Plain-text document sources
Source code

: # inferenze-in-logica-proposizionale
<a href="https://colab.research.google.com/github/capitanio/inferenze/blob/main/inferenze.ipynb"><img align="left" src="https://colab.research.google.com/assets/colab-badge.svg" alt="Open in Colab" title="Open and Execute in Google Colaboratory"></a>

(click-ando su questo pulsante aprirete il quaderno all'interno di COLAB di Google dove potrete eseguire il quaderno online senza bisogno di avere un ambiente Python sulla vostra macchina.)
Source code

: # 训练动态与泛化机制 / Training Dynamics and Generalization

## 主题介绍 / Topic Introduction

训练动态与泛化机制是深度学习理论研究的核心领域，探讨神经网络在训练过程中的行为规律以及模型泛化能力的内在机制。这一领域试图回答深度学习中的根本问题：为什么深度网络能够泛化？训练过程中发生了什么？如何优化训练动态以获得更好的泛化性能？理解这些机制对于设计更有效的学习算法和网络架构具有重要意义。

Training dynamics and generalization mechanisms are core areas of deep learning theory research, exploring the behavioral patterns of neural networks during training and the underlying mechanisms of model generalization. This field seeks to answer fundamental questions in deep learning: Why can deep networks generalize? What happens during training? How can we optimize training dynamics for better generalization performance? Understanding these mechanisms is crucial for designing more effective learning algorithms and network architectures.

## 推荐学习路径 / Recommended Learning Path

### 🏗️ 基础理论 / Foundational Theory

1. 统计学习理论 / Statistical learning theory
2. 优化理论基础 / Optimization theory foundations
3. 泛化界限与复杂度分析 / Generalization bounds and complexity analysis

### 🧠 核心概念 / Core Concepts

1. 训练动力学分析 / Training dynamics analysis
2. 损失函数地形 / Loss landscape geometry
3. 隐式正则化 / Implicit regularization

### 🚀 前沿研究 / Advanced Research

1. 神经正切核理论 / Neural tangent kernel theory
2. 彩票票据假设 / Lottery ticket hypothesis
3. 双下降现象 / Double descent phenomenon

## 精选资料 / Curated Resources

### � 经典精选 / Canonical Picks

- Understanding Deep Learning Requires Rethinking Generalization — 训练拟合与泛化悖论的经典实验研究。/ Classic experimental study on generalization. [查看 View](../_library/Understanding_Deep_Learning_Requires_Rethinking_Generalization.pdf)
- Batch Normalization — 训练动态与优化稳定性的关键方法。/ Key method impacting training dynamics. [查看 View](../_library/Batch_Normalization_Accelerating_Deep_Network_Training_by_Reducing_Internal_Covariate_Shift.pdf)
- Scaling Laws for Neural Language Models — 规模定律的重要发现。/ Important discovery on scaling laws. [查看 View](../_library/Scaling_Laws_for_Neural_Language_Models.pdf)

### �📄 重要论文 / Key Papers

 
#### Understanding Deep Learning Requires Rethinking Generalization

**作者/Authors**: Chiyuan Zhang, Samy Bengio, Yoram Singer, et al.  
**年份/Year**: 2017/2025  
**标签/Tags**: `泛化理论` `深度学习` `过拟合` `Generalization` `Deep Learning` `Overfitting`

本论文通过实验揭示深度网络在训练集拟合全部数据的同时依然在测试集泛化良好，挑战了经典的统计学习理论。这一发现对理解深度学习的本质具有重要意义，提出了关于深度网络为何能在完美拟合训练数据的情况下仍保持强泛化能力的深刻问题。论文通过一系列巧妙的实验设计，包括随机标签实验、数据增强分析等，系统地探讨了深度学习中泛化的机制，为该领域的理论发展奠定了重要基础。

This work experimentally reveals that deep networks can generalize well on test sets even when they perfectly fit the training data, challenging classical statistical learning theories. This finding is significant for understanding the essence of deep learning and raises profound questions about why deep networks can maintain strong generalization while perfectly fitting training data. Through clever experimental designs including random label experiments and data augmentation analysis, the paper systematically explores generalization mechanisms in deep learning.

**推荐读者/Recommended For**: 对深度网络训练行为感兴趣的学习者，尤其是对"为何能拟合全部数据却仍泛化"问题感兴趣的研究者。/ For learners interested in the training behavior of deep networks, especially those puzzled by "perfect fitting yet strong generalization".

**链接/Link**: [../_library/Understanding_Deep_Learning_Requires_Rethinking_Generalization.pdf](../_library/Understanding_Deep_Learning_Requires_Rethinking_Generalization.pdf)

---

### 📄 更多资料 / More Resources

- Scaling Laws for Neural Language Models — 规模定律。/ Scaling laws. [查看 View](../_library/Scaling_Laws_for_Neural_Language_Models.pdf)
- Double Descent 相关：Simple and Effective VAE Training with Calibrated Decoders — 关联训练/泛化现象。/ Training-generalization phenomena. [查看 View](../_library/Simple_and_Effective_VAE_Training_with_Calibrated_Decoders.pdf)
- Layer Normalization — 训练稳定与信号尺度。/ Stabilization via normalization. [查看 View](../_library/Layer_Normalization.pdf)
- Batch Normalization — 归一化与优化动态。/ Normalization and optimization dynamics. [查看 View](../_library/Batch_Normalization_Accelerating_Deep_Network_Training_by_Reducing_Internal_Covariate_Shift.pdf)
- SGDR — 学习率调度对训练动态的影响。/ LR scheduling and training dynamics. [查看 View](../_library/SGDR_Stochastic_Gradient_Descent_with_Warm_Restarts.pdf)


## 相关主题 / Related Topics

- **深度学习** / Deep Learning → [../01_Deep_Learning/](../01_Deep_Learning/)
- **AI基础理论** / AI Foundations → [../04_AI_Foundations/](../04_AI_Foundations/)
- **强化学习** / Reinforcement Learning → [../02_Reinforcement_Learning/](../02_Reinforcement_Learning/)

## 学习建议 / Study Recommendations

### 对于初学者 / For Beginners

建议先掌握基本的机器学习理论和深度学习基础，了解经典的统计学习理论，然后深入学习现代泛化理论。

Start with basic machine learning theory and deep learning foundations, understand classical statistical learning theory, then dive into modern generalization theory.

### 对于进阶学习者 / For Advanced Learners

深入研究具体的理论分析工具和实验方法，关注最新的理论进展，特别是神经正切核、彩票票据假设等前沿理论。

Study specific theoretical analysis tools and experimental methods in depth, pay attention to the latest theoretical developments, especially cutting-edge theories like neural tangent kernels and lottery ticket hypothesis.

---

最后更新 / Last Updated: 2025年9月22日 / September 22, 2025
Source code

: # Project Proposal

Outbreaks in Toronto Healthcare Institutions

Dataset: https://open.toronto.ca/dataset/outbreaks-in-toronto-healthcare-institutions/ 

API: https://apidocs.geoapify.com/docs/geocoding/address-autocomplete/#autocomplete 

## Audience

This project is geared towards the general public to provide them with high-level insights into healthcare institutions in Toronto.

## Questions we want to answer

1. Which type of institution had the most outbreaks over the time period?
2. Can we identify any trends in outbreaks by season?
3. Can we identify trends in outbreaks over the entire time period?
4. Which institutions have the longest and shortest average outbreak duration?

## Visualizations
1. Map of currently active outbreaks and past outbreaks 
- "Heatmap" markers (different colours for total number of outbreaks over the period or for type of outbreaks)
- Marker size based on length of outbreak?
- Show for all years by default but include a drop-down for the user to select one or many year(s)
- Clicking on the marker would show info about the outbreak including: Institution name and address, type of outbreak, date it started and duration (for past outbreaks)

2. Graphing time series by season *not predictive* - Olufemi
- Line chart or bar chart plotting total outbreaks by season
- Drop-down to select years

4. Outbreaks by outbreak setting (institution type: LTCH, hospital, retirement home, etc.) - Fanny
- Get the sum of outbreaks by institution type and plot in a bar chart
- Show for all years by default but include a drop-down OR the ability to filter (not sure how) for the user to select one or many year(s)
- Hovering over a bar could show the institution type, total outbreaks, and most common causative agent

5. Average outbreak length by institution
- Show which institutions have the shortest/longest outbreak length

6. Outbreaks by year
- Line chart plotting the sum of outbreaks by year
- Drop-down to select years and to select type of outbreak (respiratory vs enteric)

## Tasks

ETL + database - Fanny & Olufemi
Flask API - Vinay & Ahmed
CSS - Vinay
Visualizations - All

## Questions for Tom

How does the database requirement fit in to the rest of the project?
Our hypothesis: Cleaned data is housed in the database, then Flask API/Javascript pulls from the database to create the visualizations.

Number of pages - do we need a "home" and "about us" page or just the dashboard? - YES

> _What you need to do_: Wherever the line holding "1. 训练动力学分析 / Training dynamics analysis" falls in the entries above, copy exactly from it through the line holding "- Scaling Laws for Neural Language Models — 规模定律的重要发现。/", inclusive, and add nothing.

> _Answer to this exercise_:
1. 训练动力学分析 / Training dynamics analysis
2. 损失函数地形 / Loss landscape geometry
3. 隐式正则化 / Implicit regularization

### 🚀 前沿研究 / Advanced Research

1. 神经正切核理论 / Neural tangent kernel theory
2. 彩票票据假设 / Lottery ticket hypothesis
3. 双下降现象 / Double descent phenomenon

## 精选资料 / Curated Resources

### � 经典精选 / Canonical Picks

- Understanding Deep Learning Requires Rethinking Generalization — 训练拟合与泛化悖论的经典实验研究。/ Classic experimental study on generalization. [查看 View](../_library/Understanding_Deep_Learning_Requires_Rethinking_Generalization.pdf)
- Batch Normalization — 训练动态与优化稳定性的关键方法。/ Key method impacting training dynamics. [查看 View](../_library/Batch_Normalization_Accelerating_Deep_Network_Training_by_Reducing_Internal_Covariate_Shift.pdf)
- Scaling Laws for Neural Language Models — 规模定律的重要发现。/ Important discovery on scaling laws. [查看 View](../_library/Scaling_Laws_for_Neural_Language_Models.pdf)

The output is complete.